In the present study, antimicrobial resistance was 100% for penicillin and cefoxitin, 57% for erythromycin, 54% for clindamycin, 24% for trimethoprim- sulfamethoxazole, 22% for gentamycin, 12% for rifampicin, and 6% for minocycline, but all these isolates were susceptible to vancomycin and linezolid. Therefore, vancomycin, linezolid, and other glycopeptide drugs have remained the last resorts for treatment of S. aureus, especially MRSA-induced infections (33). A similar study was performed by Yousefi and his colleagues in 2016 in Iran. They determined the biofilm formation and antibiotic resistance pattern of Staphylococcus aureus isolated from urinary tract infection. They reported that 69.2% of S. aureus isolates were biofilm producers and resistance to four antibiotics, namely nitrofurantoin (71.4%/28.6%), tetracycline (57.7%/42.3%), erythromycin, and ciprofloxacin (56%/44) was higher among biofilm producers than among non-biofilm producers (29). These findings were consistent with our findings in the present study.

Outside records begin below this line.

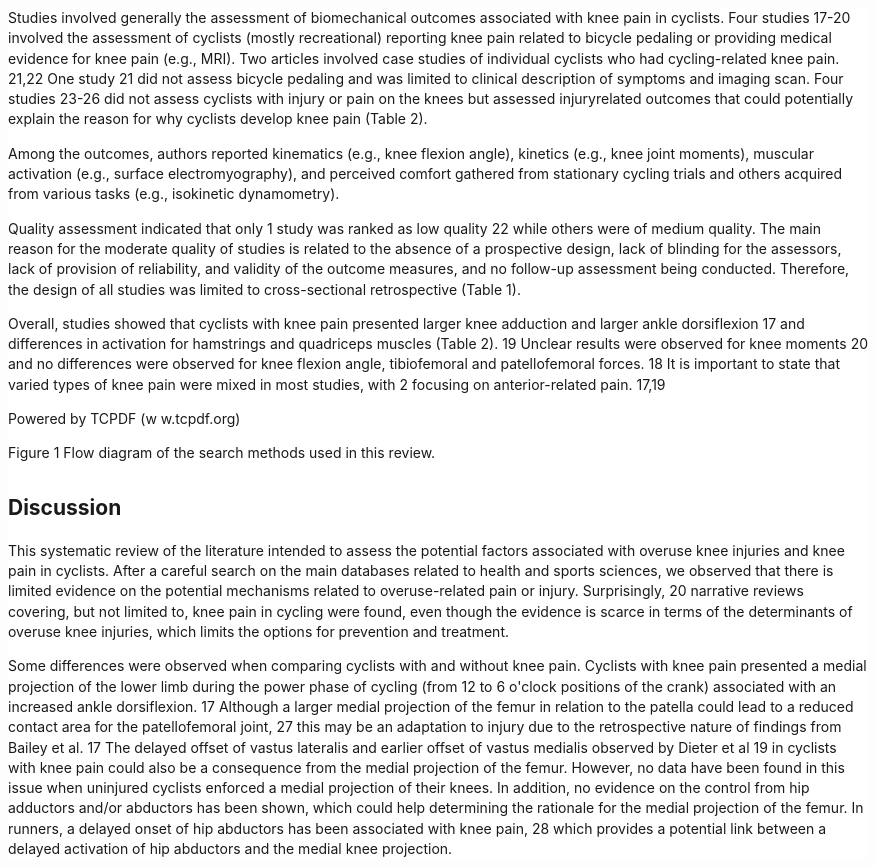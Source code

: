 Studies  involved  generally  the  assessment  of  biomechanical outcomes associated with knee pain in cyclists. Four studies 17-20 involved the assessment of cyclists (mostly recreational) reporting knee pain related to bicycle pedaling or  providing  medical evidence for knee pain (e.g., MRI). Two articles involved case studies of individual cyclists who had cycling-related knee pain. 21,22 One study 21 did not assess bicycle pedaling and was limited to clinical description of symptoms and imaging scan. Four studies 23-26 did not assess cyclists with injury or pain on the knees but assessed injuryrelated outcomes that could potentially explain the reason for why cyclists develop knee pain (Table 2).

Among the outcomes, authors reported kinematics (e.g., knee flexion angle), kinetics  (e.g.,  knee  joint  moments), muscular activation (e.g., surface electromyography), and perceived comfort gathered from stationary cycling trials and others  acquired  from  various  tasks  (e.g.,  isokinetic dynamometry).

Quality assessment indicated that only 1 study was ranked as low quality 22  while others were of medium quality. The main reason for the moderate quality of studies is related to the absence of a prospective design, lack of blinding for the assessors, lack of provision of reliability, and validity of the outcome measures, and no follow-up assessment being conducted. Therefore, the design of all studies was limited to cross-sectional retrospective (Table 1).

Overall, studies showed that cyclists with knee pain presented larger knee adduction and larger ankle dorsiflexion 17 and differences in activation for hamstrings and quadriceps muscles (Table  2). 19 Unclear  results  were  observed  for knee moments 20  and no differences were observed for knee flexion angle, tibiofemoral and patellofemoral forces. 18 It is important to state that varied types of knee pain were mixed in most studies, with 2 focusing on anterior-related pain. 17,19

Powered by TCPDF (w w.tcpdf.org)

Figure 1 Flow diagram of the search methods used in this review.



## Discussion

This systematic review of the literature intended to assess the potential factors associated with overuse knee injuries and knee pain in cyclists. After a careful search on the main databases related to health and sports sciences, we observed that there is limited evidence on the potential mechanisms related  to  overuse-related  pain  or  injury.  Surprisingly,  20 narrative reviews covering, but not limited to, knee pain in cycling were found, even though the evidence is scarce in terms of the determinants of overuse knee injuries, which limits the options for prevention and treatment.

Some differences were observed when comparing cyclists with and without knee pain. Cyclists with knee pain presented a medial projection of the lower limb during the power phase of cycling (from 12 to 6 o'clock positions of the crank) associated with an increased ankle dorsiflexion. 17 Although a larger medial projection of the femur in relation to the patella could lead to a reduced contact area for the patellofemoral joint, 27 this may be an adaptation to injury due to the retrospective nature of findings from Bailey et al. 17 The delayed offset of vastus lateralis and earlier offset of vastus medialis observed by Dieter et al 19 in cyclists with knee pain could also be a consequence from the medial projection of the femur. However, no data have been found in this issue when uninjured cyclists enforced a medial projection of their knees. In addition, no evidence on the control from hip adductors and/or abductors has been shown, which could help determining the rationale for the medial projection of the femur. In runners, a delayed onset of hip abductors has been associated with knee pain, 28 which provides a potential link between a delayed activation of hip abductors and the medial knee projection.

CharanKaur and Khare conducted a similar study in 2013 in India on biofilm investigation and antimicrobial susceptibility of MRSA isolates. Out of 231 isolates, 182 (78.8%) of the Methicillin resistant Staphylococcus aureus isolates were found to form biofilm (34).
In our study, the antibiotic resistance pattern was higher in biofilm-producing MRSA than in non-biofilm-producers (Figure 2) although statistical analysis showed no significant relationship between biofilm formation and some antibiotic resistance; a finding that was previously reported by other researchers, too (9, 35).
Antimicrobial Resistance in Biofilm Producers and Non-Producers
The increased resistance of biofilm producing strains to antibiotics may be because the biofilm bacteria exhibit a slow rate of metabolism and divide infrequently, resulting in the decreased sensitivity to antibiotics targeted at cell wall synthesis (36). However, even antibiotics that target cellular functions, such as protein and DNA synthesis, cannot be effective on biofilm-producing organisms as they are at a quiescent state (37).
4.1. Conclusion
Unfortunately, the prevalence of Methicillin resistant Staphylococcus aureus isolates is rising and biofilm formation has an important role in the development of antibiotic resistance. Thus, early identification of these isolates and detection of biofilm formation by Mtp method are the essential steps towards the prevention of most serious nosocomial infections.